### Assignment
Filter the listing below down to the lines with the word "label" and copy those.

───── The records ─────

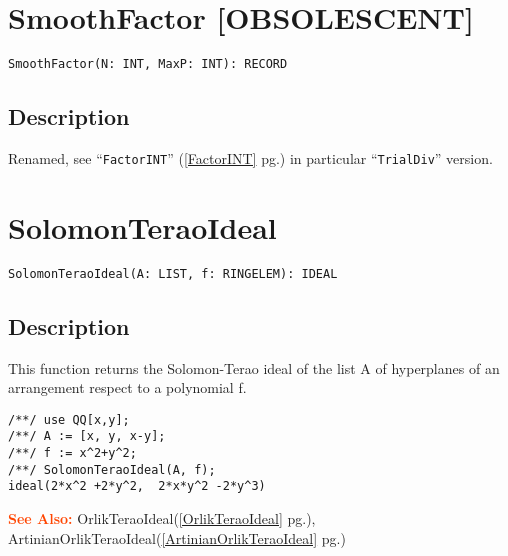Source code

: \documentclass[a4paper]{mybook}
\newenvironment{command}{}{} %
\newcommand\SeeAlso{\par\textcolor{OrangeRed}{\textbf{\large See Also: }}}
\begin{document}
\section{SmoothFactor [OBSOLESCENT]}
\label{SmoothFactor [OBSOLESCENT]}
\begin{command} %


\begin{Verbatim}[label=syntax, rulecolor=\color{MidnightBlue},
frame=single]
SmoothFactor(N: INT, MaxP: INT): RECORD
\end{Verbatim}


\subsection*{Description}

Renamed, see ``\verb&FactorINT&'' (\ref{FactorINT} pg.\pageref{FactorINT}) in particular ``\verb&TrialDiv&'' version.

\end{command} %

\section{SolomonTeraoIdeal}
\label{SolomonTeraoIdeal}
\begin{command} %


\begin{Verbatim}[label=syntax, rulecolor=\color{MidnightBlue},
frame=single]
SolomonTeraoIdeal(A: LIST, f: RINGELEM): IDEAL 
\end{Verbatim}


\subsection*{Description}

This function returns the Solomon-Terao ideal of the list A of hyperplanes of an arrangement respect to a polynomial f.
\begin{Verbatim}[label=example, rulecolor=\color{PineGreen}, frame=single]
/**/ use QQ[x,y];	
/**/ A := [x, y, x-y];
/**/ f := x^2+y^2;
/**/ SolomonTeraoIdeal(A, f);
ideal(2*x^2 +2*y^2,  2*x*y^2 -2*y^3)
\end{Verbatim}


\SeeAlso %
  OrlikTeraoIdeal(\ref{OrlikTeraoIdeal} pg.\pageref{OrlikTeraoIdeal}), 
    ArtinianOrlikTeraoIdeal(\ref{ArtinianOrlikTeraoIdeal} pg.\pageref{ArtinianOrlikTeraoIdeal})
\end{command} %
\end{document}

─────

### Written answer
\label{SmoothFactor [OBSOLESCENT]}
\begin{Verbatim}[label=syntax, rulecolor=\color{MidnightBlue},
\label{SolomonTeraoIdeal}
\begin{Verbatim}[label=syntax, rulecolor=\color{MidnightBlue},
\begin{Verbatim}[label=example, rulecolor=\color{PineGreen}, frame=single]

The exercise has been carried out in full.